BEGIN Records supplied

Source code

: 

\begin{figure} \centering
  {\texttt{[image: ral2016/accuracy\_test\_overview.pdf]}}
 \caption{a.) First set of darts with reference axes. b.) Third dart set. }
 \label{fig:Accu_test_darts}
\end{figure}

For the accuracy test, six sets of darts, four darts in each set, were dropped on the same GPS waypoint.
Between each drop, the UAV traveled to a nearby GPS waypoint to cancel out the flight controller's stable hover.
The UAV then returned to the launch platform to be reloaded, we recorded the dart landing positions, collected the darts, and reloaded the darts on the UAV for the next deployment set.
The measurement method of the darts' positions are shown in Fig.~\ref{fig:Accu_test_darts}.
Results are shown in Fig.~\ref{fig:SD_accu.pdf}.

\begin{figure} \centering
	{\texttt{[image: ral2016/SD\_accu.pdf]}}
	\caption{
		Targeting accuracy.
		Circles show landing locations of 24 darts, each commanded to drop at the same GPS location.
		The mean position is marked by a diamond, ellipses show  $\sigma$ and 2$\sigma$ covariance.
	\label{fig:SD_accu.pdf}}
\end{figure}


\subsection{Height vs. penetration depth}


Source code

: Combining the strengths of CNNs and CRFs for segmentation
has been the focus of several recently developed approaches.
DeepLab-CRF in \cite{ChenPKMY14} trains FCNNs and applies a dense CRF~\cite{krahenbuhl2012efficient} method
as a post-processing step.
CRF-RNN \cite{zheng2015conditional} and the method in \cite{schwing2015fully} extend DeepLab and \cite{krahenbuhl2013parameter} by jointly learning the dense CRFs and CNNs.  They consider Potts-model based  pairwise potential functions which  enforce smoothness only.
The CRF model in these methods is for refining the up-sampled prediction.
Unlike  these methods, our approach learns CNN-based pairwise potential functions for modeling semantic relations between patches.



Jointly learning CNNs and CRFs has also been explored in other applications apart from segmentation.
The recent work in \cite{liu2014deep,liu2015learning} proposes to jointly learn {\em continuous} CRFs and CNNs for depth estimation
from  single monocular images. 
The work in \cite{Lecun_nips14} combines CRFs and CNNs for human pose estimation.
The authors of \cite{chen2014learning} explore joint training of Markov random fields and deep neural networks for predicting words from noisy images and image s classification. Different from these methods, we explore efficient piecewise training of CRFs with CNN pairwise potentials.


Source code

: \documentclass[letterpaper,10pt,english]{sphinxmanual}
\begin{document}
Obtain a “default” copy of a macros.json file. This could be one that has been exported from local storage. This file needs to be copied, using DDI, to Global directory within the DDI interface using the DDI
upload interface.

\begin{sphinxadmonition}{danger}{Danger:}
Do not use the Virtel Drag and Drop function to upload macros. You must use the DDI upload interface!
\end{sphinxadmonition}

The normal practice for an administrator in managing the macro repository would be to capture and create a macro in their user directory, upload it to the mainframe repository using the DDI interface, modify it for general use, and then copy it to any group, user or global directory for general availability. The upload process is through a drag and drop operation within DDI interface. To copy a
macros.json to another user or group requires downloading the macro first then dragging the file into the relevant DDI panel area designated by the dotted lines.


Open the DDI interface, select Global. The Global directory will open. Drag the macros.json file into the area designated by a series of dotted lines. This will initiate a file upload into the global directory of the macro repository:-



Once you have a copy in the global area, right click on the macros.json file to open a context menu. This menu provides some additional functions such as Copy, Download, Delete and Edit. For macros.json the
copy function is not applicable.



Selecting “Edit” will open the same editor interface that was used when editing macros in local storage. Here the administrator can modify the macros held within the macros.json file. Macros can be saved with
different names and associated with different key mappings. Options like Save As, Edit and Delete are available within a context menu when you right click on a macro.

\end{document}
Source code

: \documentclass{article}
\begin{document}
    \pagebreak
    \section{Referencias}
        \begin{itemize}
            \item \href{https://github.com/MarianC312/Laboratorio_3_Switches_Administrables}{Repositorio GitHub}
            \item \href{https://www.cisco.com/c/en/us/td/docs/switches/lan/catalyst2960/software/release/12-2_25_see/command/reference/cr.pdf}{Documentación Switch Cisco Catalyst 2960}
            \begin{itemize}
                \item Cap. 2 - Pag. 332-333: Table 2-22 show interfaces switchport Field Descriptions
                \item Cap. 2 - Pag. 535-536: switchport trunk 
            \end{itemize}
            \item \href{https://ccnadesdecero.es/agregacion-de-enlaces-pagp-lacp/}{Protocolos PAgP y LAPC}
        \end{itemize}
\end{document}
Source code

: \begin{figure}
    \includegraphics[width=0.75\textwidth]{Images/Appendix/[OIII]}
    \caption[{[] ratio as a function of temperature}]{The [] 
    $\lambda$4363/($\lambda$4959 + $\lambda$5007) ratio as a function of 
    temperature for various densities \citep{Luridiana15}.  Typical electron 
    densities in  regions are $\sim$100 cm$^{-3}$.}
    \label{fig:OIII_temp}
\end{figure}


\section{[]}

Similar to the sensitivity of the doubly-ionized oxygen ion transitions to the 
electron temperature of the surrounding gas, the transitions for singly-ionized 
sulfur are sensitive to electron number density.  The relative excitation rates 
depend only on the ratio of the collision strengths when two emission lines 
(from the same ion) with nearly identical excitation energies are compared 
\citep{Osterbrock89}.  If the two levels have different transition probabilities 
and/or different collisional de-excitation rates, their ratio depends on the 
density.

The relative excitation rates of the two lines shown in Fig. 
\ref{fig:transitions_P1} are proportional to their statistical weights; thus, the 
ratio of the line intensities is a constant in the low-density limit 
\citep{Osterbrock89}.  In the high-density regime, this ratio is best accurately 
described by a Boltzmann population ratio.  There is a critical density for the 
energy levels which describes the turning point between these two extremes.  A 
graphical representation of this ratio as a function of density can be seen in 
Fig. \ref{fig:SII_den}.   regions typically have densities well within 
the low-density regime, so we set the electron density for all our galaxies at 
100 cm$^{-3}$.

END Records supplied

Write the lines out verbatim, from the one with "is best accurately" through the last line of the entries, and stop there.

- [Exercise response]:
\citep{Osterbrock89}.  In the high-density regime, this ratio is best accurately 
described by a Boltzmann population ratio.  There is a critical density for the 
energy levels which describes the turning point between these two extremes.  A 
graphical representation of this ratio as a function of density can be seen in 
Fig. \ref{fig:SII_den}.   regions typically have densities well within 
the low-density regime, so we set the electron density for all our galaxies at 
100 cm$^{-3}$.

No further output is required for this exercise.